Three Trends That Will Transform the Database Market in 2023
Hyperscale data is driving the need for innovation and automation, but the industry may be entering a phase of consolidation.
A big welcome to the many new subscribers who have signed up for the Cloud Database Report. It’s great to have you with us. Our audience has grown organically by 50% in the past 12 months. If you know someone who might be interested, please share the Cloud Database Report with them. Thanks and wishing everyone a great 2023!
There’s a long list of things to watch for in the database market in the year ahead: database migration to the cloud; data clouds; governance; purpose-built vs. universal databases; data lakes, fabrics, and meshes; the rise of PostgreSQL; the long, slow demise of the legacy data warehouse.
However, there are three overarching trends in particular that I believe will have far-reaching impact. In a nutshell, they are zettabytes of data, industrywide disruption, and increased automation. Here’s my analysis.
1. Millions of petabytes of data will be created.
More businesses are entering the realm of hyperscale data.
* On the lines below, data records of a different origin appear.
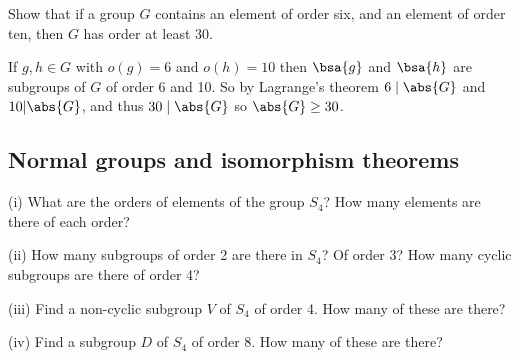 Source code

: \begin{problem}
Show that if a group $G$ contains an element of order six, and an element of order ten, then $G$ has order at least 30.
\end{problem}

\begin{solution}[\bf Solution.]
If $g,h\in G$ with $o(g) = 6$ and $o(h) = 10$ then $\bsa{g}$ and $\bsa{h}$ are subgroups of $G$ of order 6 and 10. So by Lagrange's theorem $6\mid \abs{G}$ and $10|\abs{G}$, and thus $30\mid \abs{G}$ so $\abs{G}\geq 30$.
\end{solution}


\subsection{Normal groups and isomorphism theorems}

\begin{problem}\label{que:basic_group_property}
\ben
\item [(i)] What are the orders of elements of the group $S_4$? How many elements are there of each order?
\item [(ii)] How many subgroups of order 2 are there in $S_4$? Of order 3? How many cyclic subgroups are there of order 4?
\item [(iii)] Find a non-cyclic subgroup $V$ of $S_4$ of order 4. How many of these are there?
\item [(iv)] Find a subgroup $D$ of $S_4$ of order 8. How many of these are there?
\een
\end{problem}

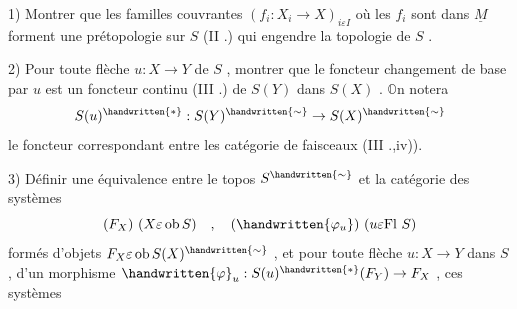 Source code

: 1) Montrer que les familles couvrantes \((f_i:X_i\to X)_{i\varepsilon I}\) où les \(f_i\) sont dans \(\underline{M}\) forment une prétopologie sur \(S\) (II .) qui engendre la topologie de \(S\) .

2) Pour toute flèche \(u:X\to Y\) de \(S\) , montrer que le foncteur changement de base par \(u\) est un foncteur continu (III .) de \(S(Y)\) dans \(S(X)\) . \(\mathbb{O}\)n notera
\[
S(u)^{\handwritten{*}}:S(Y)^{\handwritten{\sim}}\to S(X)^{\handwritten{\sim}}
\]
le foncteur correspondant entre les catégorie de faisceaux (III .,iv)).

3) Définir une équivalence entre le topos \(S^{\handwritten{\sim}}\) et la catégorie des systèmes
\[
(F_X)\ (X\varepsilon\operatorname{ob}S)\quad,\quad(\handwritten{\varphi_u})\ (u\varepsilon\mathrm{Fl}\ S)
\]
formés d'objets \(F_X\varepsilon\operatorname{ob}S(X)^{\handwritten{\sim}}\) , et pour toute flèche \(u:X\to Y\) dans \(S\) , d'un morphisme \(\handwritten{\varphi}_u:S(u)^{\handwritten{*}}(F_Y)\to F_X\) , ces systèmes
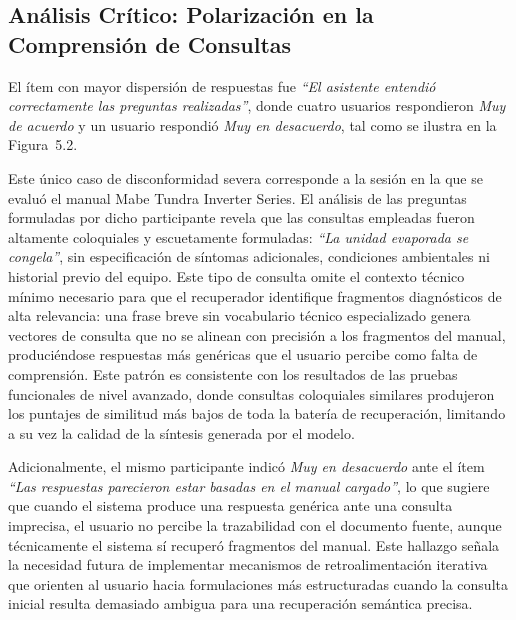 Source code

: {{\subsection{Análisis Crítico: Polarización en la Comprensión de Consultas}
\label{sec:polarizacion}

El ítem con mayor dispersión de respuestas fue \textit{``El asistente entendió correctamente las preguntas realizadas''}, donde cuatro usuarios respondieron \textit{Muy de acuerdo} y un usuario respondió \textit{Muy en desacuerdo}, tal como se ilustra en la Figura~5.2.

Este único caso de disconformidad severa corresponde a la sesión en la que se evaluó el manual Mabe Tundra Inverter Series. El análisis de las preguntas formuladas por dicho participante revela que las consultas empleadas fueron altamente coloquiales y escuetamente formuladas: \textit{``La unidad evaporada se congela''}, sin especificación de síntomas adicionales, condiciones ambientales ni historial previo del equipo. Este tipo de consulta omite el contexto técnico mínimo necesario para que el recuperador identifique fragmentos diagnósticos de alta relevancia: una frase breve sin vocabulario técnico especializado genera vectores de consulta que no se alinean con precisión a los fragmentos del manual, produciéndose respuestas más genéricas que el usuario percibe como falta de comprensión. Este patrón es consistente con los resultados de las pruebas funcionales de nivel avanzado, donde consultas coloquiales similares produjeron los puntajes de similitud más bajos de toda la batería de recuperación, limitando a su vez la calidad de la síntesis generada por el modelo.


Adicionalmente, el mismo participante indicó \textit{Muy en desacuerdo} ante el ítem \textit{``Las respuestas parecieron estar basadas en el manual cargado''}, lo que sugiere que cuando el sistema produce una respuesta genérica ante una consulta imprecisa, el usuario no percibe la trazabilidad con el documento fuente, aunque técnicamente el sistema sí recuperó fragmentos del manual. Este hallazgo señala la necesidad futura de implementar mecanismos de retroalimentación iterativa que orienten al usuario hacia formulaciones más estructuradas cuando la consulta inicial resulta demasiado ambigua para una recuperación semántica precisa.

}}
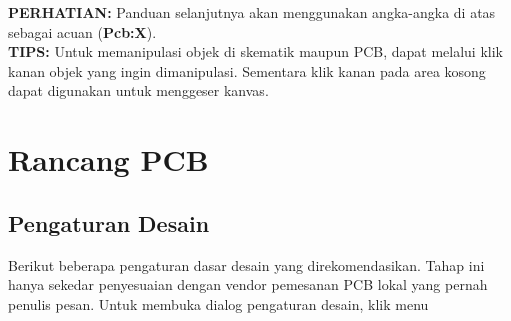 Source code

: \documentclass[12pt]{book}
\begin{document}
	\textbf{PERHATIAN:} Panduan selanjutnya akan menggunakan angka-angka di atas sebagai acuan (\textbf{Pcb:X}).\\

	\textbf{TIPS:} Untuk memanipulasi objek di skematik maupun PCB, dapat melalui klik kanan objek yang ingin dimanipulasi.
	Sementara klik kanan pada area kosong dapat digunakan untuk menggeser kanvas.

	\newpage
	\section{Rancang PCB}

	\subsection{Pengaturan Desain}

	Berikut beberapa pengaturan dasar desain yang direkomendasikan.
	Tahap ini hanya sekedar penyesuaian dengan vendor pemesanan PCB lokal yang pernah penulis pesan.
	Untuk membuka dialog pengaturan desain, klik menu 
\end{document}
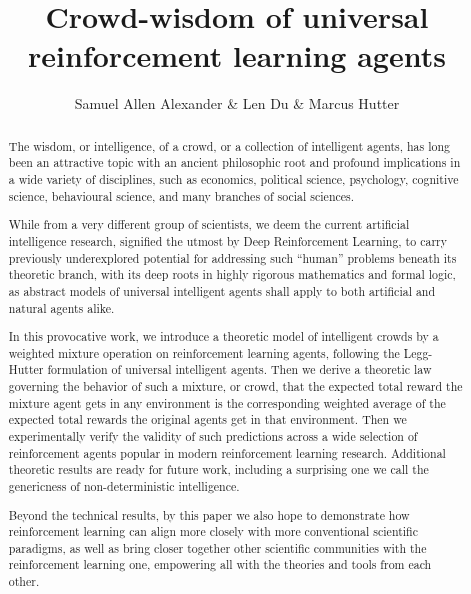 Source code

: \documentclass{article}
\begin{document}
\title{ Crowd-wisdom of universal reinforcement learning agents }
\author{Samuel Allen Alexander \& Len Du \& Marcus Hutter}


\maketitle

\begin{abstract}
The wisdom, or intelligence, of a crowd, or a collection of intelligent agents, has long been an attractive topic with an ancient philosophic root and profound implications in a wide variety of disciplines, such as economics, political science, psychology, cognitive science, behavioural science, and many branches of social sciences.

While from a very different group of scientists, we deem the current artificial intelligence research,
signified the utmost by Deep Reinforcement Learning,
to carry previously underexplored potential for addressing such ``human'' problems beneath its theoretic branch,
with its deep roots in highly rigorous mathematics and formal logic,
as abstract models of universal intelligent agents shall apply to both artificial and natural agents alike.

In this provocative work, we introduce a theoretic model of intelligent crowds by
 a weighted mixture operation on
reinforcement learning agents, following the Legg-Hutter formulation of universal intelligent agents.
Then we derive a theoretic law governing the behavior of such a mixture, or crowd, that  
the expected total reward the mixture agent
gets in any environment is the corresponding weighted average
of the expected total rewards the original agents get in that
environment. Then we experimentally verify the validity of such predictions across a wide selection of reinforcement agents popular in modern reinforcement learning research. Additional theoretic results are ready for future work,
including a surprising one
 we call the genericness of non-deterministic intelligence.

 Beyond the technical results, by this paper we also hope to demonstrate how reinforcement learning can align more closely with more conventional scientific paradigms, as well as bring closer together other scientific communities with the reinforcement learning one, empowering all with the theories and tools from each other.


\end{abstract}
\end{document}
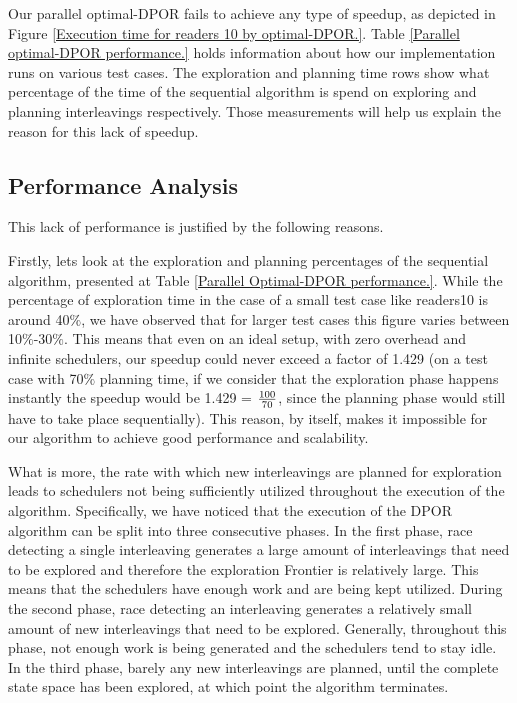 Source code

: Our parallel optimal-DPOR fails to achieve any type of speedup, as depicted in Figure 
\ref{Execution time for readers 10 by optimal-DPOR.}. Table \ref{Parallel optimal-DPOR performance.}
holds information about how our implementation runs on various test cases. The exploration and planning
time rows show what percentage of the time of the sequential algorithm is spend on exploring and planning interleavings respectively.
Those measurements will help us explain the reason for this lack of speedup.




\subsection{Performance Analysis}

This lack of performance is justified by the following reasons.

Firstly, lets look at the exploration and planning percentages of the sequential algorithm,
presented at Table \ref{Parallel Optimal-DPOR performance.}. While the percentage of exploration time in the case of a small test
case like readers10 is around 40$\%$, we have observed that for larger test cases this figure varies between 10$\%$-30$\%$. 
This means that even on an ideal setup, with zero overhead and infinite schedulers, our speedup could never exceed a factor
of 1.429 (on a test case with 70$\%$ planning time, if we consider that the exploration phase happens instantly the 
speedup would be 1.429 = $100\over 70$, since the planning phase would still have to take place sequentially). 
This reason, by itself, makes it impossible for our algorithm to achieve good performance and scalability.

What is more, the rate with which new interleavings are planned for exploration leads to schedulers not being sufficiently utilized throughout the execution of the algorithm. Specifically, we have noticed that the execution of the DPOR algorithm can be split into three consecutive phases. In the first phase, race detecting a single interleaving generates a large amount of interleavings that need to be explored and therefore the exploration Frontier is relatively large. This means that the schedulers have enough work and are being kept utilized. During the second phase, race detecting an interleaving generates a relatively small amount of new interleavings that need to be explored. Generally, throughout this phase, not enough work is being generated and the schedulers tend to stay idle. In the third phase,
barely any new interleavings are planned, until the complete state space has been explored, at which point the algorithm terminates.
IDC and other prognosticators estimate that the world now generates zettabytes of data each year. A single zettabyte is a million petabytes, or a thousand exabytes. And we’re talking about 10, 20, or more zettabytes being created by billions of users, devices, and applications.
This means there will be a mind-boggling amount of data to manage—above and beyond what is already in the cloud, corporate data centers, laptops, and other systems. That’s not exactly a new revelation, but it’s the stark reality for anyone with responsibility for data management, analytics, data science, storage & infrastructure, machine learning, or AI.
We increasingly hear about enterprise data environments that range into hundreds of petabytes, with some edging into exabytes. In this interview with The Cube, Verizon talks about moving 2 exabytes of data to the cloud.
These massive and constantly growing data stores present a technical challenge, yet also a business opportunity. Only a small percentage (probably less than 10%) of newly generated data is captured, processed, and analyzed. Imagine what we might learn, and what new innovations could be developed, if more of that raw, unused data was actively managed.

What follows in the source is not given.